Entries taken from a collection

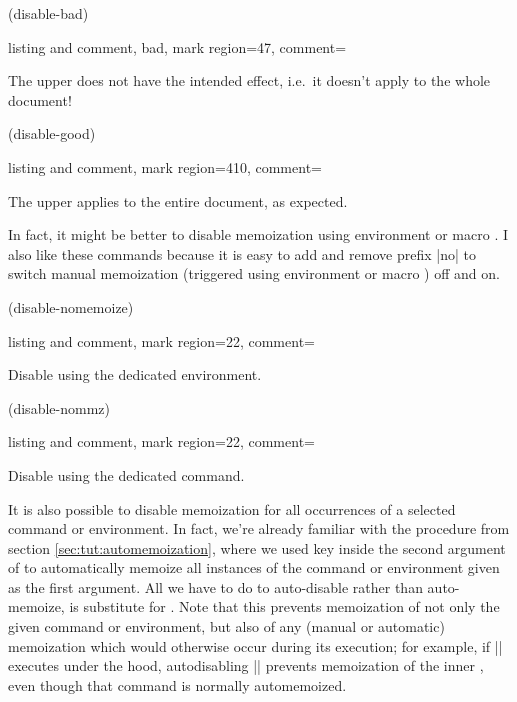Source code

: \documentclass[a4paper,11pt]{article}
\begin{document}

\begin{tcbraster}[raster columns=2, raster equal height=rows]
  \tcbinputexample(disable-bad){
    listing and comment, bad, mark region={4}{7},
    comment={\raggedright The upper 
      does not have the intended effect,
      i.e.\ it doesn't apply to the whole document!}}
  \tcbinputexample(disable-good){
    listing and comment, mark region={4}{10},
    comment={\raggedright The upper  applies
      to the entire document, as expected.}}
\end{tcbraster}

In fact, it might be better to disable memoization using environment
 or macro .  I also like these
commands because it is easy to add and remove prefix |no| to switch manual
memoization (triggered using environment  or macro
) off and on.

\begin{tcbraster}[raster columns=2, raster equal height=rows]
  \tcbinputexample(disable-nomemoize){listing and comment, mark region={2}{2},
    comment=\raggedright Disable using the dedicated environment.}
  \tcbinputexample(disable-nommz){listing and comment, mark region={2}{2},
    comment=\raggedright Disable using the dedicated command.}
\end{tcbraster}

It is also possible to disable memoization for all occurrences of a selected
command or environment.  In fact, we're already familiar with the procedure
from section \ref{sec:tut:automemoization}, where we used key
 inside the second argument of  to
automatically memoize all instances of the command or environment given as the
first argument.  All we have to do to auto-disable rather than auto-memoize, is
substitute  for .  Note that this
prevents memoization of not only the given command or environment, but also of
any (manual or automatic) memoization which would otherwise occur during its
execution; for example, if |\foo| executes  under the hood,
autodisabling |\foo| prevents memoization of the inner , even though
that command is normally automemoized.
\end{document}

* WHAT THIS TASK INVOLVES *
Write the lines above out again exactly, excluding every picture.

* RESULT *
Source code

: \documentclass[a4paper,11pt]{article}
\begin{document}

\begin{tcbraster}[raster columns=2, raster equal height=rows]
  \tcbinputexample(disable-bad){
    listing and comment, bad, mark region={4}{7},
    comment={\raggedright The upper 
      does not have the intended effect,
      i.e.\ it doesn't apply to the whole document!}}
  \tcbinputexample(disable-good){
    listing and comment, mark region={4}{10},
    comment={\raggedright The upper  applies
      to the entire document, as expected.}}
\end{tcbraster}

In fact, it might be better to disable memoization using environment
 or macro .  I also like these
commands because it is easy to add and remove prefix |no| to switch manual
memoization (triggered using environment  or macro
) off and on.

\begin{tcbraster}[raster columns=2, raster equal height=rows]
  \tcbinputexample(disable-nomemoize){listing and comment, mark region={2}{2},
    comment=\raggedright Disable using the dedicated environment.}
  \tcbinputexample(disable-nommz){listing and comment, mark region={2}{2},
    comment=\raggedright Disable using the dedicated command.}
\end{tcbraster}

It is also possible to disable memoization for all occurrences of a selected
command or environment.  In fact, we're already familiar with the procedure
from section \ref{sec:tut:automemoization}, where we used key
 inside the second argument of  to
automatically memoize all instances of the command or environment given as the
first argument.  All we have to do to auto-disable rather than auto-memoize, is
substitute  for .  Note that this
prevents memoization of not only the given command or environment, but also of
any (manual or automatic) memoization which would otherwise occur during its
execution; for example, if |\foo| executes  under the hood,
autodisabling |\foo| prevents memoization of the inner , even though
that command is normally automemoized.
\end{document}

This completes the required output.